A funder’s perspective

Barbara Kibbe

It was 1998 and, with the approaching millennium, hard to resist speculating about the future. The dot com bubble was far from bursting and there had as yet been no acts of terrorism on American soil. It was an optimistic, expansive time. The worry of the day was Y2K: would all our computers automatically shut down at midnight on 1 January 2000, unleashing havoc and accidentally deploying nuclear missiles from everywhere to everywhere else?

In retrospect our worries seem trivial and foolish, especially in light of what the future actually delivered. But at that time, possibilities begat more and more possibilities – even in the face of unbounded human need and environmental degradation on a global scale. Most days, we had the feeling that we were in more or less good control of our destinies – if only we could get enough computer programmers to work on the Y2K bug.

As director of the newly merged Organizational Effectiveness and Philanthropy Program at the David and Lucile Packard Foundation, I often mused about the myriad challenges ahead. Could the approaching millennium serve to focus discussion beyond the tactical issue of Y2K and on the role of philanthropy and the non-profit sector?

My valued colleagues at the time included fellow grantmakers from the Mott and Kellogg Foundations – Elan Garonzik and Tom Reis. The three of us began tossing around ideas about what we could do to spur discussion among our colleagues and grantees about the long-term future and how to plan for it.

Not surprisingly, since we took off without a map, we got a little lost. We started with trend analysis. Then we considered a business plan competition that would encourage sector leaders to think 20 years ahead. We abandoned both approaches: trend analysis made the future look too predictable and a competition would reach only a small number of non-profit sector leaders and it was – well – competitive. Elan moved on to a more focused look at the future of community foundations to great effect, and Tom and I promised each other that we would give up thinking so much about the future if the next attempt wasn’t right – before we actually lost our jobs for tilting at windmills. With this less than cheerful mien, we soldiered on.

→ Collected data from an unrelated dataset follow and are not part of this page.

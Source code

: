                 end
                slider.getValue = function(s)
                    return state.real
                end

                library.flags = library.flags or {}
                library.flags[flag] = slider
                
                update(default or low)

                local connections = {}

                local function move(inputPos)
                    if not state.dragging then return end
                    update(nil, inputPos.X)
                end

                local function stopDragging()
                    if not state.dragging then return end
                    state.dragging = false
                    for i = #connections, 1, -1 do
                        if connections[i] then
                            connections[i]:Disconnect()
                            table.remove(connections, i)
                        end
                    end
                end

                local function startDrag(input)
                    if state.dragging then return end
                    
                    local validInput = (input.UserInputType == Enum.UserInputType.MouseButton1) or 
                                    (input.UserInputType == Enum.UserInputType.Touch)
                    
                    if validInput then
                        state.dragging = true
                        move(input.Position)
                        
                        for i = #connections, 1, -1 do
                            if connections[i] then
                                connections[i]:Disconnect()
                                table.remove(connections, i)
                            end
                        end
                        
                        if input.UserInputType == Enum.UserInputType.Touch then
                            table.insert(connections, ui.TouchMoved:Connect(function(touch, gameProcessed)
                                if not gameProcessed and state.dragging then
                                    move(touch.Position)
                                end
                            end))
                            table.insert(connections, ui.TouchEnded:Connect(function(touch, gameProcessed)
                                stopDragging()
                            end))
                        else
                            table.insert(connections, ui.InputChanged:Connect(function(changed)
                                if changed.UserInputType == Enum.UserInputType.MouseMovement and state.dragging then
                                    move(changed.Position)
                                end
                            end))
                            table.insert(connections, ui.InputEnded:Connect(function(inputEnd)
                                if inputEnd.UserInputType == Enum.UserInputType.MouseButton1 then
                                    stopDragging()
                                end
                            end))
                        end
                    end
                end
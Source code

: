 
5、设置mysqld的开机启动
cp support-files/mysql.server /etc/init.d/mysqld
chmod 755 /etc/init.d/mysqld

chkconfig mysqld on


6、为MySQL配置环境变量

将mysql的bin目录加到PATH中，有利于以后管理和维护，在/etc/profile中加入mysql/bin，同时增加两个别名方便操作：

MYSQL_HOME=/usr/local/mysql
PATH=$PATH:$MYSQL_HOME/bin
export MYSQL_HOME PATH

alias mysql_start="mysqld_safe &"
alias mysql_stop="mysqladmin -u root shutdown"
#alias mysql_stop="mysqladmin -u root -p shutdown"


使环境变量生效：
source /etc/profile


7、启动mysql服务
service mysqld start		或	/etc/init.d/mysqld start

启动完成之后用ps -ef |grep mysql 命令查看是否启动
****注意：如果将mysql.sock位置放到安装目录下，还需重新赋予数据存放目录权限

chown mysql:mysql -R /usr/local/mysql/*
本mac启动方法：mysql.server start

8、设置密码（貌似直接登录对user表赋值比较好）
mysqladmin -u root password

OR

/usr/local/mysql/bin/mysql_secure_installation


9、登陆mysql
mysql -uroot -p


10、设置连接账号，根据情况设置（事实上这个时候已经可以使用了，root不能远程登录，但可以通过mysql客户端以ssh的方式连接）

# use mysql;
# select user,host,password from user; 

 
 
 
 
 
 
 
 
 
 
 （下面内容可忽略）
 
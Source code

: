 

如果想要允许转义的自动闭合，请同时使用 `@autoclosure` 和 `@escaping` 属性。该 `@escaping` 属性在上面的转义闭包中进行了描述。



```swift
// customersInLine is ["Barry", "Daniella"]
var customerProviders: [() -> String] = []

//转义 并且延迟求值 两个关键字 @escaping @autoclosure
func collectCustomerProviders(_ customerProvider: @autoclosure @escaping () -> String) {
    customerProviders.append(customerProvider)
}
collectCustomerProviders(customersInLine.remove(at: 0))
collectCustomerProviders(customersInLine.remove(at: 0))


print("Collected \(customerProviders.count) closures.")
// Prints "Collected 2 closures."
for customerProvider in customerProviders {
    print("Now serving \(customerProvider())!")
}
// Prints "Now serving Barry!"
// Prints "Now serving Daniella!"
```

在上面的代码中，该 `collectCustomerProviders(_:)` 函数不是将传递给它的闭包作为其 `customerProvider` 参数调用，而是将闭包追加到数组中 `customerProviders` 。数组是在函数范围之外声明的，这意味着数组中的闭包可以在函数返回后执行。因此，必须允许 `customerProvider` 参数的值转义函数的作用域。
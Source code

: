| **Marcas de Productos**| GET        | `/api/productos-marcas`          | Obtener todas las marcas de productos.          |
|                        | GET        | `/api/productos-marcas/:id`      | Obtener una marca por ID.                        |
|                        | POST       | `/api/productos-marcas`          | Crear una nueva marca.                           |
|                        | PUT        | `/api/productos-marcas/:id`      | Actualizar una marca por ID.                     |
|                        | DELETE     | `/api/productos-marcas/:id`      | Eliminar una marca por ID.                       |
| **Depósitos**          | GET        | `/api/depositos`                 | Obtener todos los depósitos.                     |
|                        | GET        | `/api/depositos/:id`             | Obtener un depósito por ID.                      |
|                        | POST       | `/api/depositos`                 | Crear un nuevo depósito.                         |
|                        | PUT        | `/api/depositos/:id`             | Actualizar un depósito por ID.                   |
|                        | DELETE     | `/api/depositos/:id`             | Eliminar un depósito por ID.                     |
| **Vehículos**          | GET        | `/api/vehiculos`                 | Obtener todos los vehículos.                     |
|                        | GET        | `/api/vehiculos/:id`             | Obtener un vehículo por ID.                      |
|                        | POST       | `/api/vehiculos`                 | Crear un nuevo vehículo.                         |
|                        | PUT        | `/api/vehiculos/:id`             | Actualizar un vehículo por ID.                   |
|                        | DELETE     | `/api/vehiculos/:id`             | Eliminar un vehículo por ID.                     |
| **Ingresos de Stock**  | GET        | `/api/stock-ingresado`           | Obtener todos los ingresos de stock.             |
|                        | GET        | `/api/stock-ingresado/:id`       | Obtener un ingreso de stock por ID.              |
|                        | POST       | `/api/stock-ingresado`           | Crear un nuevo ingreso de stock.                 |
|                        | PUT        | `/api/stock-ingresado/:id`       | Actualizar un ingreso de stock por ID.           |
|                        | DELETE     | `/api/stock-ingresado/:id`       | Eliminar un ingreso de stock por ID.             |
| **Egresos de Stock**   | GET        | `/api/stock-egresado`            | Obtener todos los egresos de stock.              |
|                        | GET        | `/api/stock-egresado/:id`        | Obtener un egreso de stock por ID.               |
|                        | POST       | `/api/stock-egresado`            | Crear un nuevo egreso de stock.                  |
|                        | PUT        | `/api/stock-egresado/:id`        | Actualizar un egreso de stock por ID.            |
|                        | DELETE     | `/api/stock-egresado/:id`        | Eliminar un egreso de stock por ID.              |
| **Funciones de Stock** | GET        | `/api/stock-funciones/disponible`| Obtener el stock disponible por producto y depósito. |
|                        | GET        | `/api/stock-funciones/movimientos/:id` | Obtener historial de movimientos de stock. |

Serendipity led us to Katherine Fulton and the Global Business Network (GBN). We very quickly knew that we had found our guru and our guide. The rest is history – and the future. In what amounted to a five-year pursuit, Katherine, Tom and I were joined along the way by literally thousands of others in pursuit of a better understanding of the forces at work in our world and our appropriate responses to an essentially uncertain future.

As you will see from the articles in this issue of Alliance magazine, and from the GBN monograph Looking Out For The Future, the journey so far has uncovered complexity as well as opportunity. There are many choices to be made – individual choices for philanthropists that will shape our collective future in important ways. And of course the journey for many of us is just beginning. For now, I’ll close with two thoughts: (1) Don’t underestimate the power of colleagueship in traversing uncharted territory and (2) in the words of futurist and GBN founder, Peter Schwartz, ‘Our job is to leave the future better than we found it.’